*Task statement*:
All records below must be written out exactly, with the pictures excluded.

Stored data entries
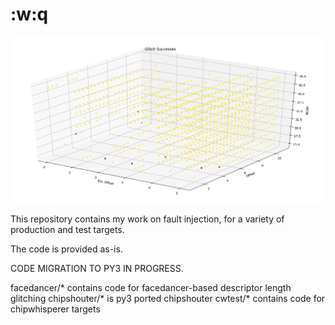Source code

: # :w:q

![Just for fun](fun/b.png)

This repository contains my work on fault injection, for a variety of production and test targets.

The code is provided as-is.

CODE MIGRATION TO PY3 IN PROGRESS.

facedancer/* contains code for facedancer-based descriptor length glitching
chipshouter/* is py3 ported chipshouter
cwtest/* contains code for chipwhisperer targets
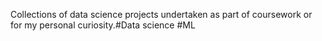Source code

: Collections of data science projects undertaken as part of coursework or for my personal curiosity.#Data science #ML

*Expected answer*:
Source code

: # :w:q

![Just for fun](fun/b.png)

This repository contains my work on fault injection, for a variety of production and test targets.

The code is provided as-is.

CODE MIGRATION TO PY3 IN PROGRESS.

facedancer/* contains code for facedancer-based descriptor length glitching
chipshouter/* is py3 ported chipshouter
cwtest/* contains code for chipwhisperer targets
Source code

: Collections of data science projects undertaken as part of coursework or for my personal curiosity.#Data science #ML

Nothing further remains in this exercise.